VB.- ¿Cómo ves el panorama literario español? ¿Qué diagnóstico? Desde la distancia, desde Londres.

JB.- Es tan ancho, está tan poblado, hay tantos nombres, que resulta descabellado hacer un resumen mínimamente justo. Entre otras cosas porque en nuestros tiempos estos panoramas han dejado de tener entidad nacional, a pesar de que se sigan haciendo: las relaciones, los diálogos entre escritores se dan con facilidad entre autores de distintos panoramas, y cualquier escritor puede tener mucho más que ver -o por lo menos confesar más simpatías y amistades- con autores de otros panoramas que con los del suyo. Detesto ese tipo de salvajadas según las cuales el 99 por ciento de lo que se publica es una mierda (y siendo tanta la basura es curioso como quienes eso dicen, Goytisolo y demás nunca dan nombres). En fin, hay unos cuantos autores a los que sigo desde hace tiempo, quiero decir: corro a las librerías a conseguir sus nuevos libros cuando me entero de que los publican. Alvaro Pombo, he de decirlo, es uno de ellos, aunque me haya decepcionado últimamente.

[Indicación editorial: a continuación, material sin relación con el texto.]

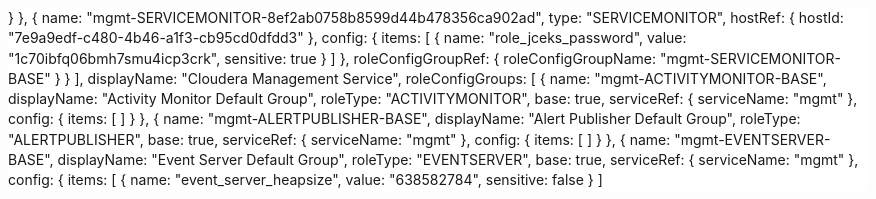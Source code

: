 }
},
{
name: "mgmt-SERVICEMONITOR-8ef2ab0758b8599d44b478356ca902ad",
type: "SERVICEMONITOR",
hostRef: {
hostId: "7e9a9edf-c480-4b46-a1f3-cb95cd0dfdd3"
},
config: {
items: [
{
name: "role_jceks_password",
value: "1c70ibfq06bmh7smu4icp3crk",
sensitive: true
}
]
},
roleConfigGroupRef: {
roleConfigGroupName: "mgmt-SERVICEMONITOR-BASE"
}
}
],
displayName: "Cloudera Management Service",
roleConfigGroups: [
{
name: "mgmt-ACTIVITYMONITOR-BASE",
displayName: "Activity Monitor Default Group",
roleType: "ACTIVITYMONITOR",
base: true,
serviceRef: {
serviceName: "mgmt"
},
config: {
items: [ ]
}
},
{
name: "mgmt-ALERTPUBLISHER-BASE",
displayName: "Alert Publisher Default Group",
roleType: "ALERTPUBLISHER",
base: true,
serviceRef: {
serviceName: "mgmt"
},
config: {
items: [ ]
}
},
{
name: "mgmt-EVENTSERVER-BASE",
displayName: "Event Server Default Group",
roleType: "EVENTSERVER",
base: true,
serviceRef: {
serviceName: "mgmt"
},
config: {
items: [
{
name: "event_server_heapsize",
value: "638582784",
sensitive: false
}
]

Me gustaron tanto El héroe de las mansardas de Mansard, El hijo adoptivo y Los delitos insignificantes que no he perdido la paciencia aún con él. De lo que leí el año pasado de autores en español me entusiasmaron dos novelas: Los amores confiados de Luisgé Martín y El pasado de Alan Pauls.

VB.- ¿Por qué Londres? ¿Es una especie de exilio?

JB.- Exilio es una palabra exagerada. Me gusta ser -y sentirme- extranjero. Eso es todo.

VB.- Por cierto y ya que estamos. ¿Qué opinión te merece la narrativa británica de estos momentos?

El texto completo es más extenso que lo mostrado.